LISTED RECORDS:

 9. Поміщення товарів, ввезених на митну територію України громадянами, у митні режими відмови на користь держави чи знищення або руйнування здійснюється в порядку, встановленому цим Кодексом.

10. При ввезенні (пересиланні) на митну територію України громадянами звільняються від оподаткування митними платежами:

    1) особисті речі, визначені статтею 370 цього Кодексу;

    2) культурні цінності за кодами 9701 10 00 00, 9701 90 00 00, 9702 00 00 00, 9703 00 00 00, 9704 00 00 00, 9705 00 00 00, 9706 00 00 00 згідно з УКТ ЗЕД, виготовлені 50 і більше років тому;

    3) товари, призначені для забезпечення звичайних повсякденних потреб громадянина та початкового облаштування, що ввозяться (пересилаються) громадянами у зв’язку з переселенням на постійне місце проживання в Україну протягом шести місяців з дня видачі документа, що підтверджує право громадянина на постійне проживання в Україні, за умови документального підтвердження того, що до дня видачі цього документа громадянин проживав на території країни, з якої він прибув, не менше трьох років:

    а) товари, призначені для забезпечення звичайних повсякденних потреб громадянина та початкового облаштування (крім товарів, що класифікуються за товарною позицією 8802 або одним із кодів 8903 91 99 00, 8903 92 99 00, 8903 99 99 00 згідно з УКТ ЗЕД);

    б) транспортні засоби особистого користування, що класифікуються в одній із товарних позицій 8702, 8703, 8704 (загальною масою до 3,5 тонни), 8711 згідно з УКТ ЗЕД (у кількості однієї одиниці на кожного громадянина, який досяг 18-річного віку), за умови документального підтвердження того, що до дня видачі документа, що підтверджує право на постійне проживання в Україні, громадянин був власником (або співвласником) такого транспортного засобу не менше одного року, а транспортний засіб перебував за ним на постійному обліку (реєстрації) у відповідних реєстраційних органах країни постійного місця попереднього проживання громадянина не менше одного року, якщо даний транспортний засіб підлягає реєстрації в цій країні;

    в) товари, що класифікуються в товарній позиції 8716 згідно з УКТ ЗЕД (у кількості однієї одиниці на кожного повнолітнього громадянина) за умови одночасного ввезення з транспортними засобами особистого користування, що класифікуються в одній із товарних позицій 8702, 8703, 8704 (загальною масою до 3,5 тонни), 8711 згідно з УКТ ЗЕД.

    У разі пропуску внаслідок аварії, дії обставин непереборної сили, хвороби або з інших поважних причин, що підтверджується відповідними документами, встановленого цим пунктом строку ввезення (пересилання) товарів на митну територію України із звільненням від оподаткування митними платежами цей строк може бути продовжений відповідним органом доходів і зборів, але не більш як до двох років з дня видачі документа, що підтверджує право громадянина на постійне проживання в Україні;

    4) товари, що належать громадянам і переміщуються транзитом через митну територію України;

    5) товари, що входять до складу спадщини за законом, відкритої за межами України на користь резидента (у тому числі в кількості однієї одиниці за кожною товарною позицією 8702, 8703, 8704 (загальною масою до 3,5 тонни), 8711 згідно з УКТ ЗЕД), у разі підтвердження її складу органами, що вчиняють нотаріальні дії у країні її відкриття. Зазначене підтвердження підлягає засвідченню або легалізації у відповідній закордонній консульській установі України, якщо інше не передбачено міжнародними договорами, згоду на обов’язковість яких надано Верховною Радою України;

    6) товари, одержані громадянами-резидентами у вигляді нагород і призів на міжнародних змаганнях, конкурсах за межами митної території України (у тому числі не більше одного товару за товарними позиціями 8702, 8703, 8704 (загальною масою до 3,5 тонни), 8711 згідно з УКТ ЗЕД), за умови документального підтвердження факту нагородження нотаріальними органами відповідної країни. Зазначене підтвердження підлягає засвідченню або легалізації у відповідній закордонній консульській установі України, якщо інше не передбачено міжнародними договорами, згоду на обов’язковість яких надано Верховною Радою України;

WHAT IS BEING ASKED:
Keeping each word as given, write out the material above.

EXERCISE OUTPUT:
 9. Поміщення товарів, ввезених на митну територію України громадянами, у митні режими відмови на користь держави чи знищення або руйнування здійснюється в порядку, встановленому цим Кодексом.

10. При ввезенні (пересиланні) на митну територію України громадянами звільняються від оподаткування митними платежами:

    1) особисті речі, визначені статтею 370 цього Кодексу;

    2) культурні цінності за кодами 9701 10 00 00, 9701 90 00 00, 9702 00 00 00, 9703 00 00 00, 9704 00 00 00, 9705 00 00 00, 9706 00 00 00 згідно з УКТ ЗЕД, виготовлені 50 і більше років тому;

    3) товари, призначені для забезпечення звичайних повсякденних потреб громадянина та початкового облаштування, що ввозяться (пересилаються) громадянами у зв’язку з переселенням на постійне місце проживання в Україну протягом шести місяців з дня видачі документа, що підтверджує право громадянина на постійне проживання в Україні, за умови документального підтвердження того, що до дня видачі цього документа громадянин проживав на території країни, з якої він прибув, не менше трьох років:

    а) товари, призначені для забезпечення звичайних повсякденних потреб громадянина та початкового облаштування (крім товарів, що класифікуються за товарною позицією 8802 або одним із кодів 8903 91 99 00, 8903 92 99 00, 8903 99 99 00 згідно з УКТ ЗЕД);

    б) транспортні засоби особистого користування, що класифікуються в одній із товарних позицій 8702, 8703, 8704 (загальною масою до 3,5 тонни), 8711 згідно з УКТ ЗЕД (у кількості однієї одиниці на кожного громадянина, який досяг 18-річного віку), за умови документального підтвердження того, що до дня видачі документа, що підтверджує право на постійне проживання в Україні, громадянин був власником (або співвласником) такого транспортного засобу не менше одного року, а транспортний засіб перебував за ним на постійному обліку (реєстрації) у відповідних реєстраційних органах країни постійного місця попереднього проживання громадянина не менше одного року, якщо даний транспортний засіб підлягає реєстрації в цій країні;

    в) товари, що класифікуються в товарній позиції 8716 згідно з УКТ ЗЕД (у кількості однієї одиниці на кожного повнолітнього громадянина) за умови одночасного ввезення з транспортними засобами особистого користування, що класифікуються в одній із товарних позицій 8702, 8703, 8704 (загальною масою до 3,5 тонни), 8711 згідно з УКТ ЗЕД.

    У разі пропуску внаслідок аварії, дії обставин непереборної сили, хвороби або з інших поважних причин, що підтверджується відповідними документами, встановленого цим пунктом строку ввезення (пересилання) товарів на митну територію України із звільненням від оподаткування митними платежами цей строк може бути продовжений відповідним органом доходів і зборів, але не більш як до двох років з дня видачі документа, що підтверджує право громадянина на постійне проживання в Україні;

    4) товари, що належать громадянам і переміщуються транзитом через митну територію України;

    5) товари, що входять до складу спадщини за законом, відкритої за межами України на користь резидента (у тому числі в кількості однієї одиниці за кожною товарною позицією 8702, 8703, 8704 (загальною масою до 3,5 тонни), 8711 згідно з УКТ ЗЕД), у разі підтвердження її складу органами, що вчиняють нотаріальні дії у країні її відкриття. Зазначене підтвердження підлягає засвідченню або легалізації у відповідній закордонній консульській установі України, якщо інше не передбачено міжнародними договорами, згоду на обов’язковість яких надано Верховною Радою України;

    6) товари, одержані громадянами-резидентами у вигляді нагород і призів на міжнародних змаганнях, конкурсах за межами митної території України (у тому числі не більше одного товару за товарними позиціями 8702, 8703, 8704 (загальною масою до 3,5 тонни), 8711 згідно з УКТ ЗЕД), за умови документального підтвердження факту нагородження нотаріальними органами відповідної країни. Зазначене підтвердження підлягає засвідченню або легалізації у відповідній закордонній консульській установі України, якщо інше не передбачено міжнародними договорами, згоду на обов’язковість яких надано Верховною Радою України;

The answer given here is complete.